──────── Material for this exercise ────────
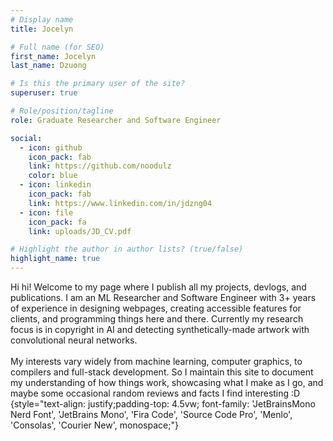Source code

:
 ```yaml
---
# Display name
title: Jocelyn

# Full name (for SEO)
first_name: Jocelyn
last_name: Dzuong

# Is this the primary user of the site?
superuser: true

# Role/position/tagline
role: Graduate Researcher and Software Engineer

social:
  - icon: github
    icon_pack: fab
    link: https://github.com/noodulz
    color: blue
  - icon: linkedin
    icon_pack: fab
    link: https://www.linkedin.com/in/jdzng04
  - icon: file
    icon_pack: fa
    link: uploads/JD_CV.pdf

# Highlight the author in author lists? (true/false)
highlight_name: true
---
```

Hi hi! Welcome to my page where I publish all my projects, devlogs, and publications. I am an ML Researcher and Software Engineer with 3+ years of experience in designing webpages, creating accessible features for clients, and programming things here and there. Currently my research focus is in copyright in AI and detecting synthetically-made artwork with convolutional neural networks.
</br></br>
My interests vary widely from machine learning, computer graphics, to compilers and full-stack development. So I maintain this site to document my understanding of how things work, showcasing what I make as I go, and maybe some occasional random reviews and facts I find interesting :D
{style="text-align: justify;padding-top: 4.5vw; font-family: 'JetBrainsMono Nerd Font', 'JetBrains Mono', 'Fira Code', 'Source Code Pro', 'Menlo', 'Consolas', 'Courier New', monospace;"}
────────
◆ **Exercise**: Report every line above that has the string "linkedin" in it.

◆ **Response for this exercise**:
  - icon: linkedin
    link: https://www.linkedin.com/in/jdzng04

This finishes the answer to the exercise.